You are viewing a plain text version of this content. The canonical link for it is here.
Posted to issues@spark.apache.org by "GuangkunJiang (Jira)" <ji...@apache.org> on 2022/06/22 10:21:00 UTC
[jira] [Comment Edited] (SPARK-39554) insertIntoHive ExternalTmpPath won't be clear when the app being killed
[ https://issues.apache.org/jira/browse/SPARK-39554?page=com.atlassian.jira.plugin.system.issuetabpanels:comment-tabpanel&focusedCommentId=17557354#comment-17557354 ]

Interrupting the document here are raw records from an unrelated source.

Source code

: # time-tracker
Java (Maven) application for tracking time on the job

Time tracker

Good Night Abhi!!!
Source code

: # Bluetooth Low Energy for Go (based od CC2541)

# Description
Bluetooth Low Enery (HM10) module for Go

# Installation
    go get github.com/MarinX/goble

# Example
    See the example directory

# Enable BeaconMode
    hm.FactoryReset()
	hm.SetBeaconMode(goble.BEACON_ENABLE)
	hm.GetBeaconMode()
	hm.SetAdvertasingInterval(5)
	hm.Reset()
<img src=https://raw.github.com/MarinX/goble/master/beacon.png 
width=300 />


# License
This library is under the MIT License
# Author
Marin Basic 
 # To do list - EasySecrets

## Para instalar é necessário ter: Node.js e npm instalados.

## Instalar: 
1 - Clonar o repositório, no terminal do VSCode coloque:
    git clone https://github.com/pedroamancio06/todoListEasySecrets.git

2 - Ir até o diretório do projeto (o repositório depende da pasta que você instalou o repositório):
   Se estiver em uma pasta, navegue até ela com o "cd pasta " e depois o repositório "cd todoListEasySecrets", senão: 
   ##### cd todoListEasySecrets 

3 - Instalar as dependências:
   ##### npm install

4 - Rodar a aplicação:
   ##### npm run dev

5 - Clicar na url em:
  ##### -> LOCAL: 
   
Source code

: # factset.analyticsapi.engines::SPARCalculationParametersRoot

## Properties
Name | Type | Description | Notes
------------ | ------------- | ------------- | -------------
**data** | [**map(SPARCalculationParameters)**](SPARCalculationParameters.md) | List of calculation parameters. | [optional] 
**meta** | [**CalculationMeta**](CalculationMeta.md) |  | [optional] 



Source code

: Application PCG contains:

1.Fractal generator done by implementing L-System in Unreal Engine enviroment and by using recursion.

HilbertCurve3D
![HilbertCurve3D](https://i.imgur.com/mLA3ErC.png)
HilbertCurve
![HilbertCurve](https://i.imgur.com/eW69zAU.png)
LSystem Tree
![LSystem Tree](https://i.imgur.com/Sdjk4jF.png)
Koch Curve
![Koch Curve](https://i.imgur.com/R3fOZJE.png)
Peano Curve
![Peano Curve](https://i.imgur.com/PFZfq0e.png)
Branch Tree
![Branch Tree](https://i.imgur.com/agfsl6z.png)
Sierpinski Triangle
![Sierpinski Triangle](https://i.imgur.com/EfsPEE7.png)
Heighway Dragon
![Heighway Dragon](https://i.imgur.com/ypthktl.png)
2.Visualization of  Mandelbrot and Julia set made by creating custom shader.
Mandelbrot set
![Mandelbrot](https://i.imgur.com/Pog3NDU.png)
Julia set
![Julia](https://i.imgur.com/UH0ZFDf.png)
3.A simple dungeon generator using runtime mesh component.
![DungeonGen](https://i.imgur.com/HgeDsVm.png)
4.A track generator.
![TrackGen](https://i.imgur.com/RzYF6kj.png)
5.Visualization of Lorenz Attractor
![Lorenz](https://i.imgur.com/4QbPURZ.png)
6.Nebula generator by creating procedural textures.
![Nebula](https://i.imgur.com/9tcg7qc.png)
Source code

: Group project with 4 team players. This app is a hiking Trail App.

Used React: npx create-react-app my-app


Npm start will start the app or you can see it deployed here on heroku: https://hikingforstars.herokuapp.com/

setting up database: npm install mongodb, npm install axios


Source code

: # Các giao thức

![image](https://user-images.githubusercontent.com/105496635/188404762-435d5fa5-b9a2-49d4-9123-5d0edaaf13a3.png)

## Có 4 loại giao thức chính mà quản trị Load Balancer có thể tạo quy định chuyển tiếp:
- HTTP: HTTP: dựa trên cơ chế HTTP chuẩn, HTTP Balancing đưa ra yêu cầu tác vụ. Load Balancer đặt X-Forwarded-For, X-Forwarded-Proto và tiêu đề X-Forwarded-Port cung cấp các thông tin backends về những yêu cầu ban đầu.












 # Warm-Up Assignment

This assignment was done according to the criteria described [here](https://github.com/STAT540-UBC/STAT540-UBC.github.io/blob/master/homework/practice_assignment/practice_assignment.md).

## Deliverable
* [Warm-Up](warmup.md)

GuangkunJiang edited comment on SPARK-39554 at 6/22/22 10:20 AM:
-----------------------------------------------------------------
this is my
temporary fix code TT
try {
if (!FileUtils.mkdir(fs, dir, true, hadoopConf)) {
throw new IllegalStateException("Cannot create staging directory '" + dir.toString + "'")
}
createdTempDir = Some(dir)
fs.deleteOnExit(dir)
} catch {
case e: IOException =>
throw new RuntimeException(
"Cannot create staging directory '" + dir.toString + "': " + e.getMessage, e)
}
was (Author: JIRAUSER291404):
this is my
temporary fix code TT
> insertIntoHive ExternalTmpPath won't be clear when the app being killed
> -----------------------------------------------------------------------
>
> Key: SPARK-39554
> URL: https://issues.apache.org/jira/browse/SPARK-39554
> Project: Spark
> Issue Type: Bug
> Components: SQL
> Affects Versions: 2.4.1, 3.2.1
> Environment: ubuntu16.04
> hadoop3.1.1
> hive 3.1.2
> Reporter: GuangkunJiang
> Priority: Critical
>
> When there is a problem with some types of SparkSql execution (eg: InsertIntoHiveDirCommand and InsertIntoTableDirCommand)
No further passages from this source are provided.